*EXERCISE PROMPT*. Set down exactly, from the records below, the line with "[VidhurDS](https://github.com/VidhurDS) | member" through the line with "[vinegang](https://github.com/vinegang) | collaborator", and nothing else.

[Records contained in a dataset]
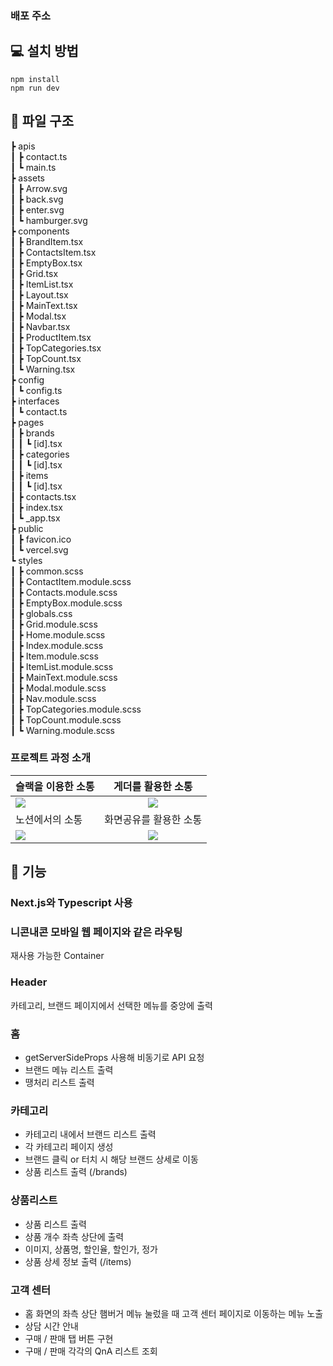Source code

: ### 배포 주소

## 💻 설치 방법

    npm install
    npm run dev

## 📂 파일 구조
┣ apis  
┃ ┣ contact.ts  
┃ ┗ main.ts  
┣ assets  
┃ ┣ Arrow.svg  
┃ ┣ back.svg  
┃ ┣ enter.svg  
┃ ┗ hamburger.svg  
┣ components  
┃ ┣ BrandItem.tsx  
┃ ┣ ContactsItem.tsx  
┃ ┣ EmptyBox.tsx  
┃ ┣ Grid.tsx  
┃ ┣ ItemList.tsx  
┃ ┣ Layout.tsx  
┃ ┣ MainText.tsx  
┃ ┣ Modal.tsx  
┃ ┣ Navbar.tsx  
┃ ┣ ProductItem.tsx  
┃ ┣ TopCategories.tsx  
┃ ┣ TopCount.tsx  
┃ ┗ Warning.tsx  
┣ config  
┃ ┗ config.ts  
┣ interfaces  
┃ ┗ contact.ts  
┣ pages  
┃ ┣ brands  
┃ ┃ ┗ [id].tsx  
┃ ┣ categories  
┃ ┃ ┗ [id].tsx  
┃ ┣ items  
┃ ┃ ┗ [id].tsx  
┃ ┣ contacts.tsx  
┃ ┣ index.tsx  
┃ ┗ \_app.tsx  
┣ public  
┃ ┣ favicon.ico  
┃ ┗ vercel.svg  
┗ styles  
┃ ┣ common.scss  
┃ ┣ ContactItem.module.scss  
┃ ┣ Contacts.module.scss  
┃ ┣ EmptyBox.module.scss  
┃ ┣ globals.css  
┃ ┣ Grid.module.scss  
┃ ┣ Home.module.scss  
┃ ┣ Index.module.scss  
┃ ┣ Item.module.scss  
┃ ┣ ItemList.module.scss  
┃ ┣ MainText.module.scss  
┃ ┣ Modal.module.scss  
┃ ┣ Nav.module.scss  
┃ ┣ TopCategories.module.scss  
┃ ┣ TopCount.module.scss  
┃ ┗ Warning.module.scss  


### 프로젝트 과정 소개

| 슬랙을 이용한 소통                                                                                                             |                                                       게더를 활용한 소통                                                       |
| :----------------------------------------------------------------------------------------------------------------------------- | :----------------------------------------------------------------------------------------------------------------------------: |
| <img width="auto" src="https://user-images.githubusercontent.com/80146176/153052997-f2ca6637-40f8-4e7f-9609-f4885577706a.png"> | <img width="auto" src="https://user-images.githubusercontent.com/80146176/153053947-7be40938-62f8-4dd9-a54b-7328ea550546.png"> |
| 노션에서의 소통                                                                                                                |                                                     화면공유를 활용한 소통                                                     |
| <img width="auto" src="https://user-images.githubusercontent.com/80146176/153054588-6194940a-a76d-4fde-a164-2efb3989d6e8.png"> | <img width="auto" src="https://user-images.githubusercontent.com/80146176/153054110-d7c4169e-3824-4903-8ca5-fc4aec044055.png"> |

## 📝 기능

### Next.js와 Typescript 사용

### 니콘내콘 모바일 웹 페이지와 같은 라우팅
재사용 가능한 Container

### Header

카테고리, 브랜드 페이지에서 선택한 메뉴를 중앙에 출력

### 홈

- getServerSideProps 사용해 비동기로 API 요청
- 브랜드 메뉴 리스트 출력
- 땡처리 리스트 출력

### 카테고리

- 카테고리 내에서 브랜드 리스트 출력
- 각 카테고리 페이지 생성
- 브랜드 클릭 or 터치 시 해당 브랜드 상세로 이동
- 상품 리스트 출력 (/brands)

### 상품리스트

- 상품 리스트 출력
- 상품 개수 좌측 상단에 출력
- 이미지, 상품명, 할인율, 할인가, 정가
- 상품 상세 정보 출력 (/items)

### 고객 센터

- 홈 화면의 좌측 상단 햄버거 메뉴 눌렀을 때 고객 센터 페이지로 이동하는 메뉴 노출
- 상담 시간 안내
- 구매 / 판매 탭 버튼 구현
- 구매 / 판매 각각의 QnA 리스트 조회

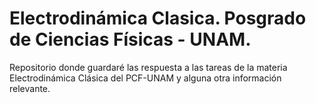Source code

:# Electrodinámica Clasica. Posgrado de Ciencias Físicas - UNAM.

Repositorio donde guardaré las respuesta a las tareas de la materia Electrodinámica Clásica del PCF-UNAM y alguna otra información relevante.
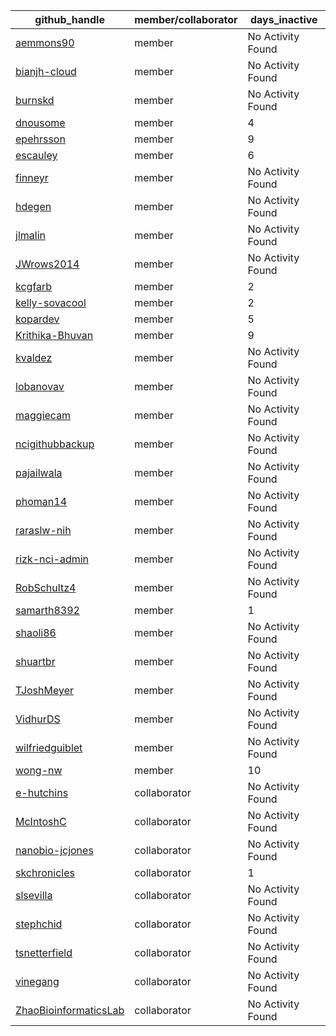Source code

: 
| github_handle   | member/collaborator | days_inactive |
|-----------------|----------------------|---------------|
| [aemmons90](https://github.com/aemmons90) | member               | No Activity Found |
| [bianjh-cloud](https://github.com/bianjh-cloud) | member               | No Activity Found |
| [burnskd](https://github.com/burnskd) | member               | No Activity Found |
| [dnousome](https://github.com/dnousome) | member               | 4             |
| [epehrsson](https://github.com/epehrsson) | member               | 9             |
| [escauley](https://github.com/escauley) | member               | 6             |
| [finneyr](https://github.com/finneyr) | member               | No Activity Found |
| [hdegen](https://github.com/hdegen) | member               | No Activity Found |
| [jlmalin](https://github.com/jlmalin) | member               | No Activity Found |
| [JWrows2014](https://github.com/JWrows2014) | member               | No Activity Found |
| [kcgfarb](https://github.com/kcgfarb) | member               | 2             |
| [kelly-sovacool](https://github.com/kelly-sovacool) | member               | 2             |
| [kopardev](https://github.com/kopardev) | member               | 5             |
| [Krithika-Bhuvan](https://github.com/Krithika-Bhuvan) | member               | 9             |
| [kvaldez](https://github.com/kvaldez) | member               | No Activity Found |
| [lobanovav](https://github.com/lobanovav) | member               | No Activity Found |
| [maggiecam](https://github.com/maggiecam) | member               | No Activity Found |
| [ncigithubbackup](https://github.com/ncigithubbackup) | member               | No Activity Found |
| [pajailwala](https://github.com/pajailwala) | member               | No Activity Found |
| [phoman14](https://github.com/phoman14) | member               | No Activity Found |
| [raraslw-nih](https://github.com/raraslw-nih) | member               | No Activity Found |
| [rizk-nci-admin](https://github.com/rizk-nci-admin) | member               | No Activity Found |
| [RobSchultz4](https://github.com/RobSchultz4) | member               | No Activity Found |
| [samarth8392](https://github.com/samarth8392) | member               | 1             |
| [shaoli86](https://github.com/shaoli86) | member               | No Activity Found |
| [shuartbr](https://github.com/shuartbr) | member               | No Activity Found |
| [TJoshMeyer](https://github.com/TJoshMeyer) | member               | No Activity Found |
| [VidhurDS](https://github.com/VidhurDS) | member               | No Activity Found |
| [wilfriedguiblet](https://github.com/wilfriedguiblet) | member               | No Activity Found |
| [wong-nw](https://github.com/wong-nw) | member               | 10            |
| [e-hutchins](https://github.com/e-hutchins) | collaborator         | No Activity Found |
| [McIntoshC](https://github.com/McIntoshC) | collaborator         | No Activity Found |
| [nanobio-jcjones](https://github.com/nanobio-jcjones) | collaborator         | No Activity Found |
| [skchronicles](https://github.com/skchronicles) | collaborator         | 1             |
| [slsevilla](https://github.com/slsevilla) | collaborator         | No Activity Found |
| [stephchid](https://github.com/stephchid) | collaborator         | No Activity Found |
| [tsnetterfield](https://github.com/tsnetterfield) | collaborator         | No Activity Found |
| [vinegang](https://github.com/vinegang) | collaborator         | No Activity Found |
| [ZhaoBioinformaticsLab](https://github.com/ZhaoBioinformaticsLab) | collaborator         | No Activity Found |
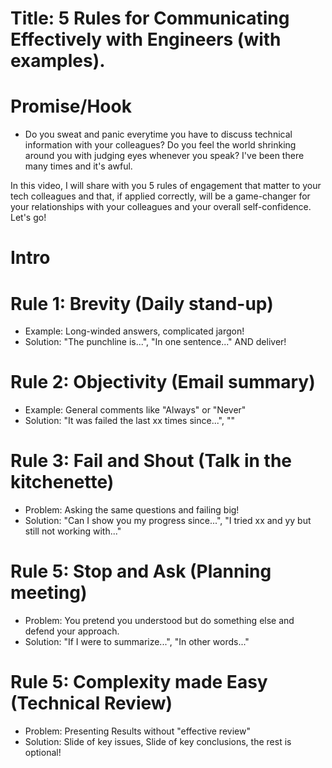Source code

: # Title: 5 Rules for Communicating Effectively with Engineers (with examples).  

# Promise/Hook
- Do you sweat and panic everytime you have to discuss technical information with your colleagues? Do you feel the world shrinking around you with judging eyes whenever you speak? I've been there many times and it's awful.

In this video, I will share with you 5 rules of engagement that matter to your tech colleagues and that, if applied correctly, will be a game-changer for your relationships with your colleagues and your overall self-confidence. Let's go!

# Intro


# Rule 1: Brevity (Daily stand-up)
- Example: Long-winded answers, complicated jargon!
- Solution: "The punchline is...", "In one sentence..." AND deliver!

# Rule 2: Objectivity (Email summary)
- Example: General comments like "Always" or "Never" 
- Solution: "It was failed the last xx times since...", ""

# Rule 3: Fail and Shout (Talk in the kitchenette)
- Problem: Asking the same questions and failing big!
- Solution: "Can I show you my progress since...", "I tried xx and yy but still not working with..."

# Rule 5: Stop and Ask (Planning meeting)
- Problem: You pretend you understood but do something else and defend your approach. 
- Solution: "If I were to summarize...", "In other words..."

# Rule 5: Complexity made Easy (Technical Review)
- Problem: Presenting Results without "effective review"
- Solution: Slide of key issues, Slide of key conclusions, the rest is optional!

*SOLUTION FOR THIS TASK*.
| [VidhurDS](https://github.com/VidhurDS) | member               | No Activity Found |
| [wilfriedguiblet](https://github.com/wilfriedguiblet) | member               | No Activity Found |
| [wong-nw](https://github.com/wong-nw) | member               | 10            |
| [e-hutchins](https://github.com/e-hutchins) | collaborator         | No Activity Found |
| [McIntoshC](https://github.com/McIntoshC) | collaborator         | No Activity Found |
| [nanobio-jcjones](https://github.com/nanobio-jcjones) | collaborator         | No Activity Found |
| [skchronicles](https://github.com/skchronicles) | collaborator         | 1             |
| [slsevilla](https://github.com/slsevilla) | collaborator         | No Activity Found |
| [stephchid](https://github.com/stephchid) | collaborator         | No Activity Found |
| [tsnetterfield](https://github.com/tsnetterfield) | collaborator         | No Activity Found |
| [vinegang](https://github.com/vinegang) | collaborator         | No Activity Found |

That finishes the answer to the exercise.